Your goal: Search the entries for the word "prev" and report each line that has it.

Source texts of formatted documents

----------

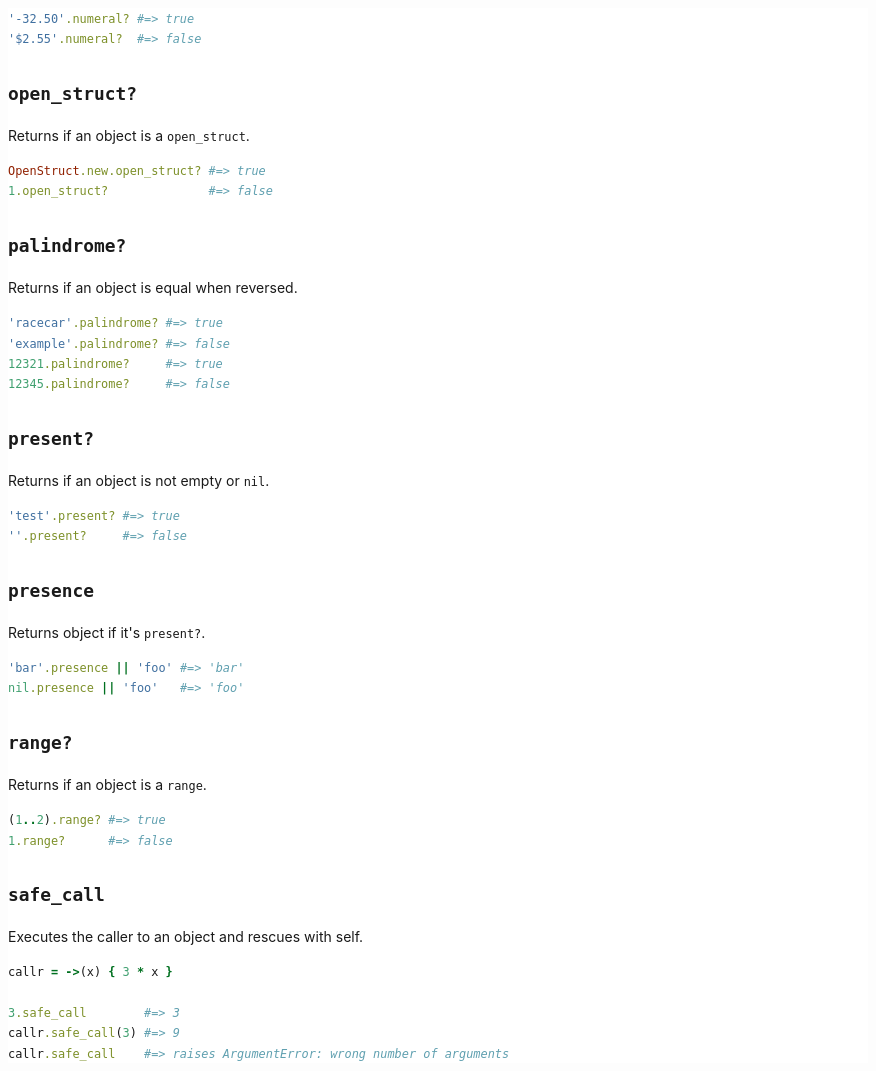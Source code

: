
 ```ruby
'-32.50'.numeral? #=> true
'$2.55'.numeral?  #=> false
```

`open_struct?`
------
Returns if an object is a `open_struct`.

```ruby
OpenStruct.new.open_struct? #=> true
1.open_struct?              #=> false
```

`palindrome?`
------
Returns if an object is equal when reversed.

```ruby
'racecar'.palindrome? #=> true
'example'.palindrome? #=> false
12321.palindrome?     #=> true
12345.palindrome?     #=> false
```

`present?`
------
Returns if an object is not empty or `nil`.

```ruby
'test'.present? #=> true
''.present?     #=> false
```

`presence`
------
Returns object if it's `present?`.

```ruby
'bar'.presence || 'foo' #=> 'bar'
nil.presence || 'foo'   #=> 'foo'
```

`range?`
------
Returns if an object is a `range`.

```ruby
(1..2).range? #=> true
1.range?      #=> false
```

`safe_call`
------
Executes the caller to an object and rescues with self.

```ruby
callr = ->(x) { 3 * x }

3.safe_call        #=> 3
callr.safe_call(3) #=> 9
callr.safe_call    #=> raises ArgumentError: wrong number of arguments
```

----------

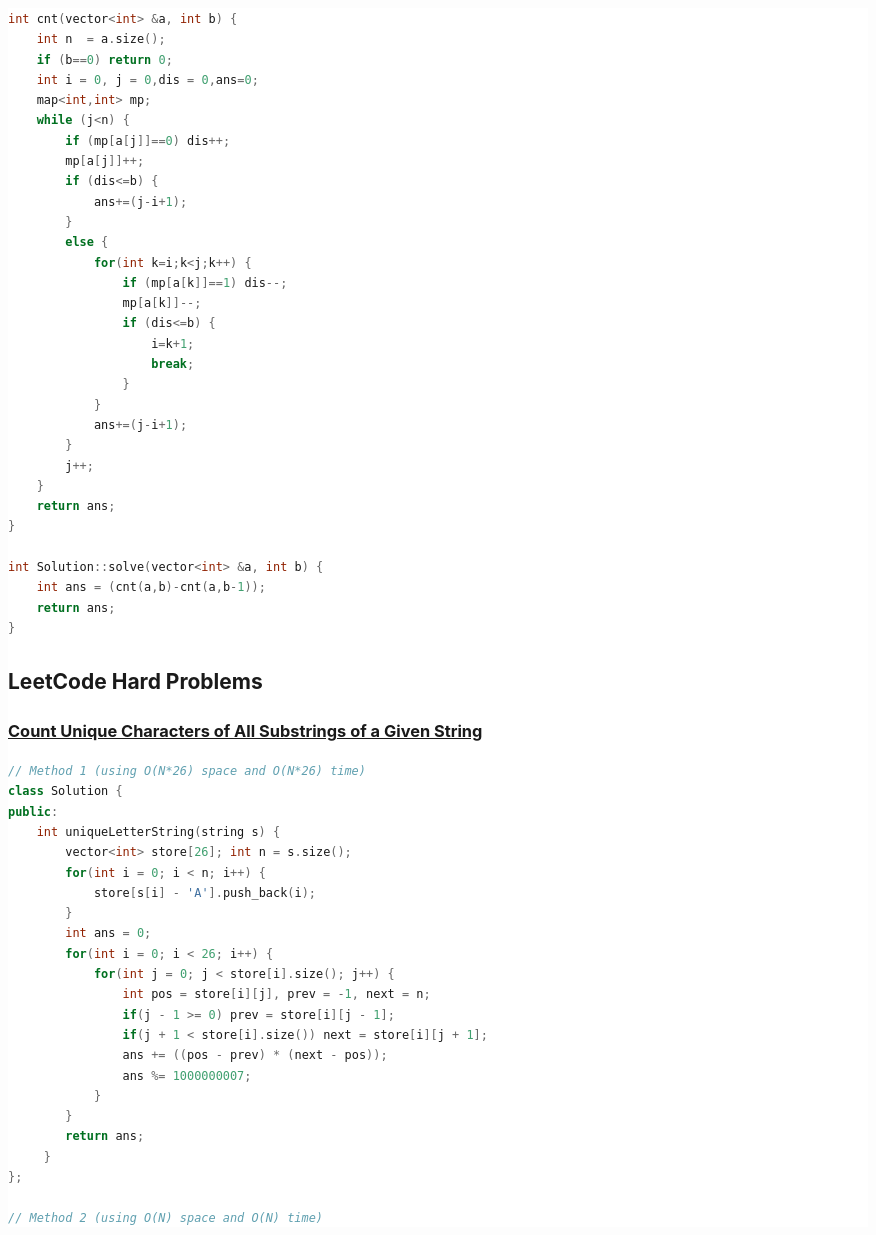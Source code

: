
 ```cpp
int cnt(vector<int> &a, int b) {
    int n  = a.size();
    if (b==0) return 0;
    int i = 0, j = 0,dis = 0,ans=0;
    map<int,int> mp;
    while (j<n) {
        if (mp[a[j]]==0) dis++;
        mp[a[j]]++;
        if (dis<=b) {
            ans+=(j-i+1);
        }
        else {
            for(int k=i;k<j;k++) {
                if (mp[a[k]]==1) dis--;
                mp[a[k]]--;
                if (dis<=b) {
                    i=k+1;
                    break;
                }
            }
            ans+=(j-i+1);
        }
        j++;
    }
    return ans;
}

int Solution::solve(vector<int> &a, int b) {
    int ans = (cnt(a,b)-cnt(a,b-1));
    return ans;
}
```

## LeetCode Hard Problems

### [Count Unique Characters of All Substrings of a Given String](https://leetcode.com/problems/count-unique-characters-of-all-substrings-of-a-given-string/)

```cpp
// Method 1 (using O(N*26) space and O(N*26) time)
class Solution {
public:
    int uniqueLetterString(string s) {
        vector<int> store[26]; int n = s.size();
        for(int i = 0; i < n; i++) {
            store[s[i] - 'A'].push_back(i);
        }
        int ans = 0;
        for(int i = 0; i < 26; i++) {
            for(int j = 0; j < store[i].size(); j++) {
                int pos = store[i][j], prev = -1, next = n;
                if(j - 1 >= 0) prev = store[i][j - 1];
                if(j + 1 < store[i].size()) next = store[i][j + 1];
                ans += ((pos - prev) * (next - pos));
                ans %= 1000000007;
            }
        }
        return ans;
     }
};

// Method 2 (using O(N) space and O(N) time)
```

----------

Worked solution:
                int pos = store[i][j], prev = -1, next = n;
                if(j - 1 >= 0) prev = store[i][j - 1];
                ans += ((pos - prev) * (next - pos));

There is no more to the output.